Last week, Juan Francisco Sandoval was fired as the head of the prosecution department responsible for fighting corruption.
Later last week, after the head of the department responsible for fighting corruption in Central American countries was fired, the United States said it would suspend some cooperation with the criminal prosecutor of Guatemala.
U.S. State Department spokesperson Jarina Porter told reporters on Tuesday that the United States has suspended its cooperation with the Guatemalan Public Department, which is responsible for criminal prosecutions.
The move was made after Guatemala’s Minister of Justice Maria Porras announced on Friday. Remove Anti-corruption leader Juan Francisco Sandoval (Juan Francisco Sandoval) took his post as head of the Office of the Special Prosecutor against Impunity (FECI). After a few hours, Sandoval fled the country.

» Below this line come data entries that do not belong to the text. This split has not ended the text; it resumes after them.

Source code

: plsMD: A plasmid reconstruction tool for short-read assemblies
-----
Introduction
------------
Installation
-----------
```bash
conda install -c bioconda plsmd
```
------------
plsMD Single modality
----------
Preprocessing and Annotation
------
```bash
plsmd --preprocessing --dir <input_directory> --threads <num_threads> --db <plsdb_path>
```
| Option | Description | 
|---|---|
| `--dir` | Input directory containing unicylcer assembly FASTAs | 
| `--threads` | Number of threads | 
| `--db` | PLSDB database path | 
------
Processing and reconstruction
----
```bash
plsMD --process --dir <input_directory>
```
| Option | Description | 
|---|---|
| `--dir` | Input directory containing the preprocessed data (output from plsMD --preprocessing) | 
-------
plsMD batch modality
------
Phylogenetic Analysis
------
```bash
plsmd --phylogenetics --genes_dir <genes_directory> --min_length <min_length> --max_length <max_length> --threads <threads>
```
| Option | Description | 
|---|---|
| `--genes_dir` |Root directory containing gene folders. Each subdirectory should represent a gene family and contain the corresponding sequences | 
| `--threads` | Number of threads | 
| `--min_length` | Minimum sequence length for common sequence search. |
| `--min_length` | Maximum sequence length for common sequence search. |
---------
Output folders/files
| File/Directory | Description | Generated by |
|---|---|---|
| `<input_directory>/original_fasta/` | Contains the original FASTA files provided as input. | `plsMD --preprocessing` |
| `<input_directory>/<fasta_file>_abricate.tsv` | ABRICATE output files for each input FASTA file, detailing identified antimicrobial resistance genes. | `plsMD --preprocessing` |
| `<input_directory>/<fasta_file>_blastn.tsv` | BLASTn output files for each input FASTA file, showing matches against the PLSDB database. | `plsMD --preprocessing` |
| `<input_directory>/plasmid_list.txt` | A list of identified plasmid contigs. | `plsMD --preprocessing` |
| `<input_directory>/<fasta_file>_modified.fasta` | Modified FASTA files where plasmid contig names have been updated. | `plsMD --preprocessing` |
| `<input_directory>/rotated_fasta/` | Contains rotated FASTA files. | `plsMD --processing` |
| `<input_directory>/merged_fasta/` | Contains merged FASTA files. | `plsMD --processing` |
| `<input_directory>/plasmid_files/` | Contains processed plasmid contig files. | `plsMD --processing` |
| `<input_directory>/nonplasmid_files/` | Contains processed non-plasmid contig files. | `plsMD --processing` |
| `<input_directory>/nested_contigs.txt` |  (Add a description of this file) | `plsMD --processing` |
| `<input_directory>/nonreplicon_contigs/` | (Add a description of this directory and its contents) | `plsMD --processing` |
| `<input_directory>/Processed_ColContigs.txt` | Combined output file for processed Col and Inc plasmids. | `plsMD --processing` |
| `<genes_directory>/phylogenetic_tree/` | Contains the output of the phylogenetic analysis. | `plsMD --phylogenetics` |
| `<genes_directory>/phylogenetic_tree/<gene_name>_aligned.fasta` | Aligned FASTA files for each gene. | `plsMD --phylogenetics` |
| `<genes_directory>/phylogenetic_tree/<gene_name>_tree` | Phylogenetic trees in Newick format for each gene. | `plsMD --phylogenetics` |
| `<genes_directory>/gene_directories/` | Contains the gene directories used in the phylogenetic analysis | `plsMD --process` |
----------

FECI was originally designed to handle an investigation led by the Guatemala International Commission against Impunity (CICIG) supported by the United Nations, but withdrew from the country in 2019.
Porter said on Tuesday that the decision to cancel Sandoval “conforms to a pattern of behavior that demonstrates a lack of commitment to the rule of law and an independent judicial and prosecution process.”
“As a result, we have lost confidence in the Attorney General and her intention to cooperate with the US government and sincerely fight corruption,” Porter said.
The United States has been vigorously supporting Sandoval’s work, including investigating and prosecuting cases against former Guatemalan officials, presidents, and business leaders. The State Department declared him an “anti-corruption champion” in the February award.
Washington pledges to work with U.S. Vice President Kamala Harris to help Central American countries combat impunity for high-level lawbreakers Pledge Provide more support for anti-corruption work during the visit in June.
In recent months, President Joe Biden’s government has also Revocation of U.S. visa Two senior judges in Guatemala have been criticized for alleged corruption and criticized lawmakers for refusing to take an oath to an anti-corruption judge.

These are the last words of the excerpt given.